Required work - Copy out exactly the lines below that run from the one holding "Since the orbitals" to the one holding "Where the superscript", keeping both of those lines and no others.

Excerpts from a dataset
────────────────
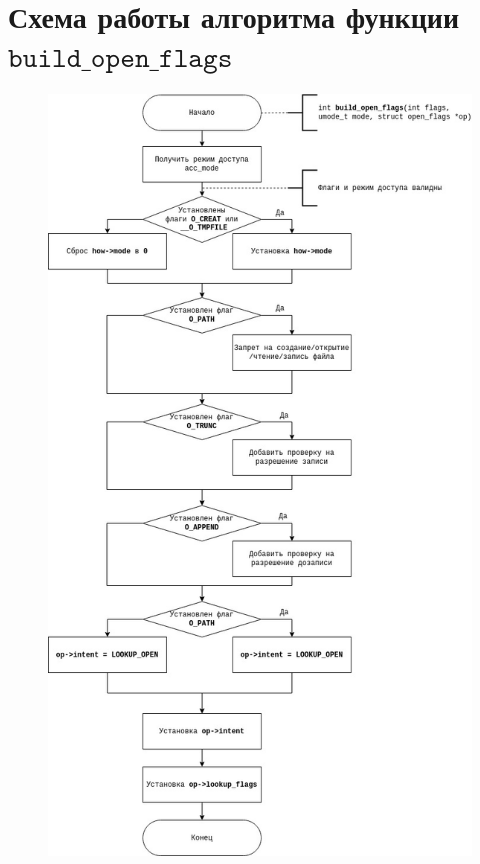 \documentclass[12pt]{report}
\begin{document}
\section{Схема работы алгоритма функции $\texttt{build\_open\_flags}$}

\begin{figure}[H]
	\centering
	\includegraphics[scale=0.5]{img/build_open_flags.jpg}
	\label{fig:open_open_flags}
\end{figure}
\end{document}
────────────────
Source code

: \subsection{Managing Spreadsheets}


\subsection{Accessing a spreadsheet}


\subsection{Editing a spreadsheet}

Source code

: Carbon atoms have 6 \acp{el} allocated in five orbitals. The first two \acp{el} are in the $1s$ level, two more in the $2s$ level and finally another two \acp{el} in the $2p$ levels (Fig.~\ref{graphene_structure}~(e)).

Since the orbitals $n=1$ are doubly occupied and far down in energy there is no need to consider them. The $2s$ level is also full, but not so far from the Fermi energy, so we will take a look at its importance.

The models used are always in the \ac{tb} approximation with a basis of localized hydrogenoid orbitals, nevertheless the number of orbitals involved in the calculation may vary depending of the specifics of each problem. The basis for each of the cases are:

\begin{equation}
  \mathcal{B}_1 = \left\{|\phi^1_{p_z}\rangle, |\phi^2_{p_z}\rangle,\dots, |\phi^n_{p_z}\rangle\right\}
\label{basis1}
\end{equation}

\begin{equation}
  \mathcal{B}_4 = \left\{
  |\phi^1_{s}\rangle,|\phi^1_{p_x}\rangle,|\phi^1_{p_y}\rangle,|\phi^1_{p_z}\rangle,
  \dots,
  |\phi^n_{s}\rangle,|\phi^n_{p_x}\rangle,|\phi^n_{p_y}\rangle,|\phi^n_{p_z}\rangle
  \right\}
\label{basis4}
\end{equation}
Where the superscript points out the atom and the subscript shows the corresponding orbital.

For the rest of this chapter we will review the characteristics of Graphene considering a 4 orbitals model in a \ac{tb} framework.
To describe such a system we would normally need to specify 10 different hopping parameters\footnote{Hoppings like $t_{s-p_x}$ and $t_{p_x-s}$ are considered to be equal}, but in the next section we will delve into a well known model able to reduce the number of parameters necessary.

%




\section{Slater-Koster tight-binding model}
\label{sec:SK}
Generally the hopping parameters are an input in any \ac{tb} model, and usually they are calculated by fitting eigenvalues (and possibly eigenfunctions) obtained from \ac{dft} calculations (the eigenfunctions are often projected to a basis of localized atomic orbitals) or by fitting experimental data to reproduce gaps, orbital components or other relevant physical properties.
────────────────
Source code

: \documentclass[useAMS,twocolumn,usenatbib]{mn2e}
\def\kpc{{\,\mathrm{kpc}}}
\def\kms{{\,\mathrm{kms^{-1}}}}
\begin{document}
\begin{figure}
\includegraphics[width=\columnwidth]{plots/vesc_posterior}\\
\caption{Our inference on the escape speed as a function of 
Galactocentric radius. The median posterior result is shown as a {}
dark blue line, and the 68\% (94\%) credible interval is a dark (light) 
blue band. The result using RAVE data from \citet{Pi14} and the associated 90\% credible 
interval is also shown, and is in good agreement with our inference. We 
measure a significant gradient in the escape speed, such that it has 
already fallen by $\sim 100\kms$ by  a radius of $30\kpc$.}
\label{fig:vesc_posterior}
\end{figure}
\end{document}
────────────────
Answer for this exercise -
Since the orbitals $n=1$ are doubly occupied and far down in energy there is no need to consider them. The $2s$ level is also full, but not so far from the Fermi energy, so we will take a look at its importance.

The models used are always in the \ac{tb} approximation with a basis of localized hydrogenoid orbitals, nevertheless the number of orbitals involved in the calculation may vary depending of the specifics of each problem. The basis for each of the cases are:

\begin{equation}
  \mathcal{B}_1 = \left\{|\phi^1_{p_z}\rangle, |\phi^2_{p_z}\rangle,\dots, |\phi^n_{p_z}\rangle\right\}
\label{basis1}
\end{equation}

\begin{equation}
  \mathcal{B}_4 = \left\{
  |\phi^1_{s}\rangle,|\phi^1_{p_x}\rangle,|\phi^1_{p_y}\rangle,|\phi^1_{p_z}\rangle,
  \dots,
  |\phi^n_{s}\rangle,|\phi^n_{p_x}\rangle,|\phi^n_{p_y}\rangle,|\phi^n_{p_z}\rangle
  \right\}
\label{basis4}
\end{equation}
Where the superscript points out the atom and the subscript shows the corresponding orbital.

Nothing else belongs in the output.